Stored items from a collection
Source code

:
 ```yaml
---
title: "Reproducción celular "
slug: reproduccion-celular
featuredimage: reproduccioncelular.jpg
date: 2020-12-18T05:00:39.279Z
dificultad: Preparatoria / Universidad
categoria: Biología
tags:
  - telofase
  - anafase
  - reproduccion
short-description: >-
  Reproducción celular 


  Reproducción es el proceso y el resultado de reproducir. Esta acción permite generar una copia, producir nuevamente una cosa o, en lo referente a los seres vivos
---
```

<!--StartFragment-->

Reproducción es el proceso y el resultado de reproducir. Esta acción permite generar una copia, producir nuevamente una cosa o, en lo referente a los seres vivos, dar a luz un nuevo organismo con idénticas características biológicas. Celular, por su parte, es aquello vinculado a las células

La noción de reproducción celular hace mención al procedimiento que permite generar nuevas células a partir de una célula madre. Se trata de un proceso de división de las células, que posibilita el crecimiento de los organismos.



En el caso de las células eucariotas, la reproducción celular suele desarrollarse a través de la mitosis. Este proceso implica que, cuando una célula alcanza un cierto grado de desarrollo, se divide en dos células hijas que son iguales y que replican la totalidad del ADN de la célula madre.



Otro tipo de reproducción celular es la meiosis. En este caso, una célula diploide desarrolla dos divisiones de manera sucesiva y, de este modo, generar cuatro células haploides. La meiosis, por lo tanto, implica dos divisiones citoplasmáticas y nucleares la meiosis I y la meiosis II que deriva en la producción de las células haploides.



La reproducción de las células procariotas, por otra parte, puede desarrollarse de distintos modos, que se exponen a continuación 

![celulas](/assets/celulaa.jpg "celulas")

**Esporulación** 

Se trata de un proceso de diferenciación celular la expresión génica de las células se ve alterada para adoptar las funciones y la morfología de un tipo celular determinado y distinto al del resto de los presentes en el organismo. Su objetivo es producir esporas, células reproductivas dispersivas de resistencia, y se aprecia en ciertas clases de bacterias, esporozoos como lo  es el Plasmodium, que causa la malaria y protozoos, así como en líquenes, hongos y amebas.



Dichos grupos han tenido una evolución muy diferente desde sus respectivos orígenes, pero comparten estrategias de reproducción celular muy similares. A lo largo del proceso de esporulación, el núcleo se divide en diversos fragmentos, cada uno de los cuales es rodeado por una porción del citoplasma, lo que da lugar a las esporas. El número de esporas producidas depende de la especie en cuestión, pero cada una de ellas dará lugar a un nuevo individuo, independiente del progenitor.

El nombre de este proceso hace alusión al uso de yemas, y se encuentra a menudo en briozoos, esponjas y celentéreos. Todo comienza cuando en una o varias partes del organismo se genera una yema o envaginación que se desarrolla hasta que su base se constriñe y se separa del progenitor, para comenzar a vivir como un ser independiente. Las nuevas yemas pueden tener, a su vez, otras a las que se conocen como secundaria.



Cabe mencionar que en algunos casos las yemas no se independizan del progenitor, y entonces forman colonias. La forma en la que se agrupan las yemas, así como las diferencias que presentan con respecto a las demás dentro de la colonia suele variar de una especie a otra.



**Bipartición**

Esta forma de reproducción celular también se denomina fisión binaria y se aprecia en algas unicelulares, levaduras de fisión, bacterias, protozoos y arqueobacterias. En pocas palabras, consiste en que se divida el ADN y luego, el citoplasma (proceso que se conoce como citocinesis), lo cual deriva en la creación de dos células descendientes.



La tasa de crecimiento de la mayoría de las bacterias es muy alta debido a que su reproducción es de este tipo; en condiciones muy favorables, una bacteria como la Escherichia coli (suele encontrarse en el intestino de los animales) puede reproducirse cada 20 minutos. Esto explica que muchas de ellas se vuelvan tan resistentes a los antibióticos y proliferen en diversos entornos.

- [What you should do]
In the records above, how many lines hold "diversos"? Only the number is wanted.

- [Result for this task]
2